Il problema era il buco nero che le proibiva di ricordare cosa ci fosse
stato prima dell'incidente, se era lei al volante o qualcun altro, dove
stesse andando.
Aveva guardato l'ennesima persona entrare nella sua stanza in uno stato
di mezza apatia, rimanendo però mediamente sorpresa quando quello le
aveva sorriso felice, chiamandola per nome con l'espressione di chi
fosse vicino alle lacrime.
L'uomo si era seduto sul suo letto, proprio accanto a lei, prendendo
una mano tra le sue e accarezzandola.
"Carla, amore..."
Ma Carla non aveva ricambiato il sorriso, aggrottando appena la fronte,
togliendo la mano dalle sue in un gesto che aveva ghiacciato
l'atmosfera nella stanza.
"Chi sei?"
Steve era rimasto scioccato da quella domanda, guardando la donna che
amava ricambiare il suo sguardo come fosse stato il loro primo
incontro. Aveva
avuto bisogno di tempo per riuscire a parlare, per raccontarle con voce
quasi debole di chi fosse lui, di cosa fossero loro.
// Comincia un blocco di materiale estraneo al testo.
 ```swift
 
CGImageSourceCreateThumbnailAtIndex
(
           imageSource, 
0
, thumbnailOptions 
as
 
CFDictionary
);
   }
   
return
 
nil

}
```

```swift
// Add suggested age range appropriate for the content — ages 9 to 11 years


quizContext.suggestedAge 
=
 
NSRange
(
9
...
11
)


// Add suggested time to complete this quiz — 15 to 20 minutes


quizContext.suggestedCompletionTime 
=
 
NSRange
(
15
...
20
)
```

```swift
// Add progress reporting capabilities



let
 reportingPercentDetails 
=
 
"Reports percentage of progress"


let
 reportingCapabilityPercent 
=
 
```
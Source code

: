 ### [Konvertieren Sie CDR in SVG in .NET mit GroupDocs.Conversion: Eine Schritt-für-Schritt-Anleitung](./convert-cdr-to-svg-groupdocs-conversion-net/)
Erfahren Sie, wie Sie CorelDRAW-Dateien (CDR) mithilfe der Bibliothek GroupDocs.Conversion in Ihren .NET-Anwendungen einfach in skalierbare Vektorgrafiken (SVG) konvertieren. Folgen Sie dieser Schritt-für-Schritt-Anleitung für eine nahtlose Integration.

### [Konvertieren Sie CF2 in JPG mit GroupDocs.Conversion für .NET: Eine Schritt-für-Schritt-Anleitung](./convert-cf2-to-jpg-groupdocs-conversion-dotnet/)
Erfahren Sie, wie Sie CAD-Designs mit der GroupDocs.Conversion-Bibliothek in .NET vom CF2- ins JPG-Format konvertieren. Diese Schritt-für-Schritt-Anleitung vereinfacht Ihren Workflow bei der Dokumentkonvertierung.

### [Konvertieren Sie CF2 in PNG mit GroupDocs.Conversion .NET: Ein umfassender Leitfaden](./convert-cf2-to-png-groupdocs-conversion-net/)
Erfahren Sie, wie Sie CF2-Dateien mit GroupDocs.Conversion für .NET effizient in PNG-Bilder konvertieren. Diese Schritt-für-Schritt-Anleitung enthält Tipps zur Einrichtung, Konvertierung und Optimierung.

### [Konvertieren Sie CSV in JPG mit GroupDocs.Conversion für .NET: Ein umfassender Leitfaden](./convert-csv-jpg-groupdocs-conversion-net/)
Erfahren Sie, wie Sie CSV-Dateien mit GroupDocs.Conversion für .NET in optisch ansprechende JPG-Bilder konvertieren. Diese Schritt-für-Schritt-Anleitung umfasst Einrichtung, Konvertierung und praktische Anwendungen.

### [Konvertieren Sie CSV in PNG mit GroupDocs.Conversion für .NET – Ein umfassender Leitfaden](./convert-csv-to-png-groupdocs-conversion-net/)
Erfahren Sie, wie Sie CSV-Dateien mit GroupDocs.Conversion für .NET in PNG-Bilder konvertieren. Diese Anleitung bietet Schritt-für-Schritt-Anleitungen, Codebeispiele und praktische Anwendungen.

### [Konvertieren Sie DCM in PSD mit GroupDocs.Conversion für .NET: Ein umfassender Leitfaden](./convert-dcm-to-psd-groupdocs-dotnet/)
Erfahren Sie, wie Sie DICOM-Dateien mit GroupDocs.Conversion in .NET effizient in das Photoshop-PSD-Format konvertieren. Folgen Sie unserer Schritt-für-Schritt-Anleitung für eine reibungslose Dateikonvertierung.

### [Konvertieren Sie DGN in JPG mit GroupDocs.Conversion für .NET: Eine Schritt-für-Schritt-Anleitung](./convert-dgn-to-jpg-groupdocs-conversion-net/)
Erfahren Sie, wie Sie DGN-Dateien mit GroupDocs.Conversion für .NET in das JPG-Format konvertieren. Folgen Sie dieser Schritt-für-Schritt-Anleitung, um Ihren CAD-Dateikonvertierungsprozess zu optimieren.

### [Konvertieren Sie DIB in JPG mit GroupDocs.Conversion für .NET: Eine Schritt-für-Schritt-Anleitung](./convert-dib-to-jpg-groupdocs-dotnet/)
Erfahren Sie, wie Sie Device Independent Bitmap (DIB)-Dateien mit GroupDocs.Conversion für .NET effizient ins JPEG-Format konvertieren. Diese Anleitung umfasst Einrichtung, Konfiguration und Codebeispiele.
Di quel che era
successo e di quanto lei fosse importante per lui.
Ma Carla non cambiava espressione, lo sguardo che passava in rassegna
le emozioni che si presentavano sul viso di quel ragazzo.
Era chiaro che lei doveva essergli cara, ma questo non cambiava la
realtà.
"Sinceramente non mi ricordo chi sei." Aveva scosso appena la testa,
stringendo le labbra nel vedere i suoi occhi farsi più grandi, la sua
bocca aprirsi in costernazione. "Mi spiace... puoi smettere di
insistere di essere il mio ragazzo?"
Se si fosse sentita più in forze non l'avrebbe chiesto così, se se la
fosse sentita di più o avesse vissuto in modo meno destabilizzante ogni
volta che lui la chiamava amore o che diceva di essere il suo
ragazzo, probabilmente non gliel'avrebbe nemmeno chiesto, aspettando
qualche giorno per vedere di chiedere a qualcuno di cui si potesse
fidare,
magari sua madre, se ciò che diceva era vero.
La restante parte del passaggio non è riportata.